In 85% of cases, a stroke is caused by a blood clot blocking a cerebral artery, stopping the flow of blood. This is known as ischaemic stroke. The main cause is an accumulation of cholesterol deposits on the walls of the vessels, which narrows the diameter of the artery and encourages its obstruction. This narrowing, known as atherosclerosis, is sometimes localised in the brain, but it can also happen that a fragment of a cholesterol deposit present outside the brain breaks off and migrates via the bloodstream into a cerebral artery.

In 15% of cases, stroke is said to be haemorrhagic, i.e. caused by the rupture of a cerebral artery weakened by high blood pressure (the main cause), a malformation or treatment. The rupture of the artery causes bleeding in the brain.

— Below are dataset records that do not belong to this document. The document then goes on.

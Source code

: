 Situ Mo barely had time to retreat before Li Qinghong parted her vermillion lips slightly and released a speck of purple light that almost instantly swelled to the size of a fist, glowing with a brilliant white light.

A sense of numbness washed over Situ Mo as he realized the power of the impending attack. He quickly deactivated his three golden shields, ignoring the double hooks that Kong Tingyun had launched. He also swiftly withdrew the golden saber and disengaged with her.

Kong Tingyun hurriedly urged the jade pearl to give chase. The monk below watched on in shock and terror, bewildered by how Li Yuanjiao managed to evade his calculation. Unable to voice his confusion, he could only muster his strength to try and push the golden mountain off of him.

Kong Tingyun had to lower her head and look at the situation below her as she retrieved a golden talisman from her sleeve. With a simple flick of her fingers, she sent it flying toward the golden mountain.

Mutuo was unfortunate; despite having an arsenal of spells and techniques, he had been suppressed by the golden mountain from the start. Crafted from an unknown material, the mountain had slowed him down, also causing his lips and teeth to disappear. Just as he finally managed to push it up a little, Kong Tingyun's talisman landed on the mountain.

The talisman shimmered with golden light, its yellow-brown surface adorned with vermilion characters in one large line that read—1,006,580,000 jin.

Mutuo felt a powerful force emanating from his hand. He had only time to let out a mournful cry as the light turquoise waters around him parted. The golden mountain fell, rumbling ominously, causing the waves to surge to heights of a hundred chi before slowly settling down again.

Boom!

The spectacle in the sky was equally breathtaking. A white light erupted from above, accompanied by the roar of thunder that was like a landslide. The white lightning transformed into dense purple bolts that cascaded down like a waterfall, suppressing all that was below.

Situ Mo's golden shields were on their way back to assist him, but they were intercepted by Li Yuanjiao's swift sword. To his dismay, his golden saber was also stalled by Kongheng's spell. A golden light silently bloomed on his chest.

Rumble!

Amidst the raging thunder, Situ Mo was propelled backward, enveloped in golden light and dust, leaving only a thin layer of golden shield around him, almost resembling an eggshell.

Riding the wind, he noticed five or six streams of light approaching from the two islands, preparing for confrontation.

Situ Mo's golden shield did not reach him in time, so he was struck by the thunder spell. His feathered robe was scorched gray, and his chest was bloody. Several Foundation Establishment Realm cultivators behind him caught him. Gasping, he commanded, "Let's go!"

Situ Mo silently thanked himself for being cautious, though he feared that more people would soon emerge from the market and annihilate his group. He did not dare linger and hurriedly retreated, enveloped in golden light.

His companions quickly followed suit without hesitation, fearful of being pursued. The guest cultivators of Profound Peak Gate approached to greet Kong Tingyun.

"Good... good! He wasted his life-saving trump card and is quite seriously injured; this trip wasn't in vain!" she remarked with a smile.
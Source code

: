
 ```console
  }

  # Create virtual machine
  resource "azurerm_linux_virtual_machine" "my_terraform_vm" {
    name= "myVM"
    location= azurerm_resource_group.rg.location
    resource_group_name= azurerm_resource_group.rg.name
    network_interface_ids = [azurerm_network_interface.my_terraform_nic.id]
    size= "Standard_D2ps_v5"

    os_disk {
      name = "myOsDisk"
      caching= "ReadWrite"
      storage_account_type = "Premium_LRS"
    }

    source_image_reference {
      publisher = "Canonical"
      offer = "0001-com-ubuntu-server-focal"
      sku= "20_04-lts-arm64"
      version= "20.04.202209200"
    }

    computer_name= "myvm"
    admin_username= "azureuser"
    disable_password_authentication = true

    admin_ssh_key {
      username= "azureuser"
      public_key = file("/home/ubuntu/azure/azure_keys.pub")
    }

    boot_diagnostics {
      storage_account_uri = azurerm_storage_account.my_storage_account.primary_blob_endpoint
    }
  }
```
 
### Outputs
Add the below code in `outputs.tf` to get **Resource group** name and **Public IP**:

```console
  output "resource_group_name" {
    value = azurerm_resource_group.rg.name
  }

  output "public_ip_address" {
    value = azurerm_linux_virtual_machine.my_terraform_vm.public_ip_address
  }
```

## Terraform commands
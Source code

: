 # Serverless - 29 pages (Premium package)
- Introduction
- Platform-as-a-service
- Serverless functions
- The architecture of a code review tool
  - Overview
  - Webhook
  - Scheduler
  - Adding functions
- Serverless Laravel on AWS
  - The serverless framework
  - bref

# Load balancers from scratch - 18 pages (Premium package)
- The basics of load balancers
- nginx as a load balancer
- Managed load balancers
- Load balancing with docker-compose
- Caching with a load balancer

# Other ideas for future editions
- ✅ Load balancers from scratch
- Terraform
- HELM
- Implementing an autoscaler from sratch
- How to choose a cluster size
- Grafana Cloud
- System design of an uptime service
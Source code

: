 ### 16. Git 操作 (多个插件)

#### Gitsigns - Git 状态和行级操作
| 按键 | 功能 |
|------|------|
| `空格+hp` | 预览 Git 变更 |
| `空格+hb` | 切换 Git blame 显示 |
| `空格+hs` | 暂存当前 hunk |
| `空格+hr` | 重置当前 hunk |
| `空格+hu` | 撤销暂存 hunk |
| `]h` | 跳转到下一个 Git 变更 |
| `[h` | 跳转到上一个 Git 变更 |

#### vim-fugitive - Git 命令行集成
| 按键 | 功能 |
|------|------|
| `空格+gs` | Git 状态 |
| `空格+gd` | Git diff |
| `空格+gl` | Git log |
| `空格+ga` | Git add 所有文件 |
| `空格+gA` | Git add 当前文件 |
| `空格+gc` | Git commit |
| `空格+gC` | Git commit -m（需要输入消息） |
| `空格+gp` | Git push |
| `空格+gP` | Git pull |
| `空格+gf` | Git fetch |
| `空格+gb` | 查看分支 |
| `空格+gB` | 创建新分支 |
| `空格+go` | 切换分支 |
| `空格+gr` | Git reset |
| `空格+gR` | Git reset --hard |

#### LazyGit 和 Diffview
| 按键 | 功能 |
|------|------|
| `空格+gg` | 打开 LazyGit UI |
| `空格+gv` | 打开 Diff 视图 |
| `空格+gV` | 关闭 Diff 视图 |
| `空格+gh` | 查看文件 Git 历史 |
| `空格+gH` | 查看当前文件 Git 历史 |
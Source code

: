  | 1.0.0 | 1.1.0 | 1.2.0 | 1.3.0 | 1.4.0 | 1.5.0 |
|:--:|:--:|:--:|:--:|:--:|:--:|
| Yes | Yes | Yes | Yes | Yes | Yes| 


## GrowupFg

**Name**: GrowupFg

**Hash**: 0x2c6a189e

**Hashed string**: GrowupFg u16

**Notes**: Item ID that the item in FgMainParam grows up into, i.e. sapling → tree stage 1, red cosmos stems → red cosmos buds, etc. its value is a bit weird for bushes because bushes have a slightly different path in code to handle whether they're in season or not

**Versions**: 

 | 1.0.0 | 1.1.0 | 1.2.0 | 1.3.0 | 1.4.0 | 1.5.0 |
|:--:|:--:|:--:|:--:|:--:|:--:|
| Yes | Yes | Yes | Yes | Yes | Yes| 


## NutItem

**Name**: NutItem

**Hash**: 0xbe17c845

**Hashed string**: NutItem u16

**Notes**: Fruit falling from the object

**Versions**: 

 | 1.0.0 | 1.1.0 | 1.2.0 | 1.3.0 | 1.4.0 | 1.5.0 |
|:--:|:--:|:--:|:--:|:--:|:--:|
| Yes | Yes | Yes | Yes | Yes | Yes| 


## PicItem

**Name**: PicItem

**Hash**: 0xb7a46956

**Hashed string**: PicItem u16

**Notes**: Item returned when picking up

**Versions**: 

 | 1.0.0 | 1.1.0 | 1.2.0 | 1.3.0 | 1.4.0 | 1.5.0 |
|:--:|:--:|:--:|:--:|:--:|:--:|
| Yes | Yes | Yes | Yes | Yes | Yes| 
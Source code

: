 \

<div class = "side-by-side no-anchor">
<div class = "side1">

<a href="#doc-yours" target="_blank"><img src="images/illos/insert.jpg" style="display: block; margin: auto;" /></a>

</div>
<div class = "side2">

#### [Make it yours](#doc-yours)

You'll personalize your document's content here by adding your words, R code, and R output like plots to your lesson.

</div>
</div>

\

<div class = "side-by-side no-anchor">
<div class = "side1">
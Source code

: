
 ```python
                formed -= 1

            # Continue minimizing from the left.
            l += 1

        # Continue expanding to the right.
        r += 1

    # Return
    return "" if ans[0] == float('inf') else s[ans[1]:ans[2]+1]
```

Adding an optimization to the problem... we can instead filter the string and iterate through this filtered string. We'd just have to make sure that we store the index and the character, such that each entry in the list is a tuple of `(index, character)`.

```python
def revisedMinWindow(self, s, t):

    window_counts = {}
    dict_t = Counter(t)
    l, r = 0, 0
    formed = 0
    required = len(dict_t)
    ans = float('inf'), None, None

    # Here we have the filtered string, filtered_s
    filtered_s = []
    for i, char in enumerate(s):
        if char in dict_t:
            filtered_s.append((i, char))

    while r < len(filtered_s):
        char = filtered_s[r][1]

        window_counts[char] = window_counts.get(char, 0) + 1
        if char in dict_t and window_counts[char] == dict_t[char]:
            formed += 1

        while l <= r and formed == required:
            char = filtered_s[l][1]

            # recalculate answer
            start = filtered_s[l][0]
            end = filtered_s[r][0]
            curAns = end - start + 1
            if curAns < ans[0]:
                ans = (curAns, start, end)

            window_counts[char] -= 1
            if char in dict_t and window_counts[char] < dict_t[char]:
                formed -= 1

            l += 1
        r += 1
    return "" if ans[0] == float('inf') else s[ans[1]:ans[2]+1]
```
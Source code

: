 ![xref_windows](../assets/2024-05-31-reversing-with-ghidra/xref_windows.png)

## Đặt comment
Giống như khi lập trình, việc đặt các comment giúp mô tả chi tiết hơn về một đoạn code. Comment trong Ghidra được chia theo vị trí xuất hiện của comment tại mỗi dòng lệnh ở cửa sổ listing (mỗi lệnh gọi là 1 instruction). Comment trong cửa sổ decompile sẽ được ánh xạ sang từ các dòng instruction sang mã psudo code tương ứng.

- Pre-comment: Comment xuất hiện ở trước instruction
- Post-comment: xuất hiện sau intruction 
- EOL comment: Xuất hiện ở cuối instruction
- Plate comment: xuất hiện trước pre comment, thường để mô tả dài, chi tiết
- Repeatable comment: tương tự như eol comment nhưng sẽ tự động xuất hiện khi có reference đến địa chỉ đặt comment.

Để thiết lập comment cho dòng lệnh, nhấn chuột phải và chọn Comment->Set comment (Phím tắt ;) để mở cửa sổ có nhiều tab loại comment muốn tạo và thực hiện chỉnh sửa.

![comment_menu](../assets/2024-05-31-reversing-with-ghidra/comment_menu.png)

In an ischaemic stroke, the cells, and in particular the neurons, in the affected region of the brain are hypoxic, i.e. they no longer receive sufficient oxygen and sugar, which are essential for their survival, and which are normally supplied by the bloodstream.

When this situation is prolonged, the cells die, leading to the loss of cerebral functions associated with the affected regions. Initially, cell death occurs only in a small area close to the obstruction. Around this perimeter, there is a “penumbra zone” where the damage caused is reversible if blood circulation is restored quickly, i.e. less than 6 hours after the first signs of stroke.

Blocked circulation in a cerebral artery leads to the death of 1.9 million neurons every minute (total number of neurons: around 100 billion).